[Source information — start]

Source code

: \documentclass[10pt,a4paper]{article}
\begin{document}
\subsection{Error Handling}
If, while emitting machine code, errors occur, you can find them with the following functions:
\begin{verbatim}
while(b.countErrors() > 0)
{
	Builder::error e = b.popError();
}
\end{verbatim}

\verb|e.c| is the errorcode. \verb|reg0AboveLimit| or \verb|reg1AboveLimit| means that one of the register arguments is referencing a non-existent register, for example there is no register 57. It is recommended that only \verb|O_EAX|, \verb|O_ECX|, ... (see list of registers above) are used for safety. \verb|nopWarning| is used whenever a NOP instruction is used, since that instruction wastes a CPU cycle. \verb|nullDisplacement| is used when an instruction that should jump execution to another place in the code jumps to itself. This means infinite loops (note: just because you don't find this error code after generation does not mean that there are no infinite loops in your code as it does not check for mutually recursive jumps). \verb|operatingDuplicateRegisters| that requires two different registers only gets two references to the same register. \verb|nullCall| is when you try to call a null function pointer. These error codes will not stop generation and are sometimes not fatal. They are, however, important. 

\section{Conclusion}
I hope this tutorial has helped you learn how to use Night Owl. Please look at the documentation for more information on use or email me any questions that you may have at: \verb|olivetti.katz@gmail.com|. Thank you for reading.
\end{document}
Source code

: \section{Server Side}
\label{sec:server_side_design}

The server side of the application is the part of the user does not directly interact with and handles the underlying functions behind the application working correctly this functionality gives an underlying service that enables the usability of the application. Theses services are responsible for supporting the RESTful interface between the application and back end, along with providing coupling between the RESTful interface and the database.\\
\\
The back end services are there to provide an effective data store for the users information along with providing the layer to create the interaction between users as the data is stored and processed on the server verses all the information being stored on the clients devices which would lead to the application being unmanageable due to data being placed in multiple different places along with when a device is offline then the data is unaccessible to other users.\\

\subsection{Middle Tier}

[Source information — finish]

What needs to be done: Quote every entry exactly.

Task result:
Source code

: \documentclass[10pt,a4paper]{article}
\begin{document}
\subsection{Error Handling}
If, while emitting machine code, errors occur, you can find them with the following functions:
\begin{verbatim}
while(b.countErrors() > 0)
{
	Builder::error e = b.popError();
}
\end{verbatim}

\verb|e.c| is the errorcode. \verb|reg0AboveLimit| or \verb|reg1AboveLimit| means that one of the register arguments is referencing a non-existent register, for example there is no register 57. It is recommended that only \verb|O_EAX|, \verb|O_ECX|, ... (see list of registers above) are used for safety. \verb|nopWarning| is used whenever a NOP instruction is used, since that instruction wastes a CPU cycle. \verb|nullDisplacement| is used when an instruction that should jump execution to another place in the code jumps to itself. This means infinite loops (note: just because you don't find this error code after generation does not mean that there are no infinite loops in your code as it does not check for mutually recursive jumps). \verb|operatingDuplicateRegisters| that requires two different registers only gets two references to the same register. \verb|nullCall| is when you try to call a null function pointer. These error codes will not stop generation and are sometimes not fatal. They are, however, important. 

\section{Conclusion}
I hope this tutorial has helped you learn how to use Night Owl. Please look at the documentation for more information on use or email me any questions that you may have at: \verb|olivetti.katz@gmail.com|. Thank you for reading.
\end{document}
Source code

: \section{Server Side}
\label{sec:server_side_design}

The server side of the application is the part of the user does not directly interact with and handles the underlying functions behind the application working correctly this functionality gives an underlying service that enables the usability of the application. Theses services are responsible for supporting the RESTful interface between the application and back end, along with providing coupling between the RESTful interface and the database.\\
\\
The back end services are there to provide an effective data store for the users information along with providing the layer to create the interaction between users as the data is stored and processed on the server verses all the information being stored on the clients devices which would lead to the application being unmanageable due to data being placed in multiple different places along with when a device is offline then the data is unaccessible to other users.\\

\subsection{Middle Tier}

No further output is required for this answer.